Daily Express
INDEPENDENT NATIONAL NEWSPAPER OF EAST MALAYSIA
Established since 1963
The Kangkung is also victim of the times

Published on: Thursday, January 16, 2014

Kota Kinabalu: The price of kangkung or water spinach sold in the Central Market here is not as cheap as suggested by Prime Minister Datuk Seri Najib Razak.

"The prices of all vegetables are a lot more expensive, kangkung not excluded. To say that it had gone down is wrong," said Noor, a vegetable stall worker, Tuesday. A bundle of the stringy vegetable that is a favourite with belacan (shrimp paste) sells at RM2 per bundle.

However, what once used to be a big bundle has drastically reduced in size, thus requiring a family of four to purchase at least two bundles to have enough to cook after discarding the roots.

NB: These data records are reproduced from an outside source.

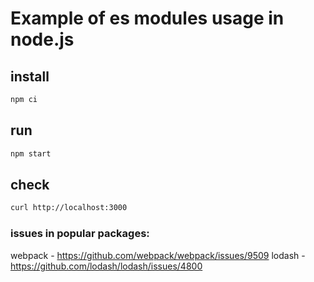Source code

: # Example of es modules usage in node.js

## install
```bash
npm ci
```

## run
```bash
npm start
```

## check
```bash
curl http://localhost:3000
```

### issues in popular packages:

webpack - https://github.com/webpack/webpack/issues/9509
lodash - https://github.com/lodash/lodash/issues/4800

The vegetable was a war-time favourite as it easily grows anywhere, especially in drains and ditches. It was mentioned by Agnes Keith in one of her books as being boiled and served with a small helping of steamed rice to Prisoners of War and that she soon got used to its rubbery texture when interned with her family in Kuching.

Najib cited the vegetable as an example of price fluctuation on Sunday.

He said the government was heavily criticised when prices go up but never given the credit when the price of kangkung went down.

"Maybe if the Prime Minister becomes our supplier, then we would have cheaper kangkung-lah," jested Noor.

Another trader, Mohamad Amin said there is no sudden increase of the people buying the vegetable.

"It is not really a high-class vegetable. It grows wherever there is water.

Even then, it is not very cheap. Our suppliers are selling kangkung, and other vegetables, at very high prices nowadays," he sighed.

Meanwhile, in Kunak, planted kangkung, unlike its cousin which grows in any moist place, is being sold at RM1 a bundle.

"Most of my customers would prefer this type because it tastes better when eaten raw," said a trader.

A farmer with a kangkung farm, Ahmad, 41, said he usually plants kangkung in his backyard after he returned from work in the nearby oil palm plantation.

"Usually, it takes between three and five days before you can see its tiny buds sprouting out of the earth," said the small-time supplier.

Ahmad found the recent hype about kangkung being cheap on the Internet quite funny. "Kangkung is getting free publicity," he quipped.